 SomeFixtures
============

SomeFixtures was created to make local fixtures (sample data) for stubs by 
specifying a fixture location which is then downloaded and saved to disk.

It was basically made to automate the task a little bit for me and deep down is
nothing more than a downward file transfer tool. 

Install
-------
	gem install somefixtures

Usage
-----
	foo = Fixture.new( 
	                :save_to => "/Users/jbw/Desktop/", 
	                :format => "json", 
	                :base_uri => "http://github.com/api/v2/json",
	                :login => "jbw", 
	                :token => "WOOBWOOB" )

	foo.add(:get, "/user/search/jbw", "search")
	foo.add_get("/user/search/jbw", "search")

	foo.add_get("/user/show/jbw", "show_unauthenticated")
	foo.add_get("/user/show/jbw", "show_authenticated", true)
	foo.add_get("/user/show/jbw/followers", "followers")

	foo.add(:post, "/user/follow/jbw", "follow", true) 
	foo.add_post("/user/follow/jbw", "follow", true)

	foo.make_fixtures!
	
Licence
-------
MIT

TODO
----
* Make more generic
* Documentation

------------------------------------------------------------------------

Wherever a line above contains "more", copy that line.

nothing more than a downward file transfer tool. 
* Make more generic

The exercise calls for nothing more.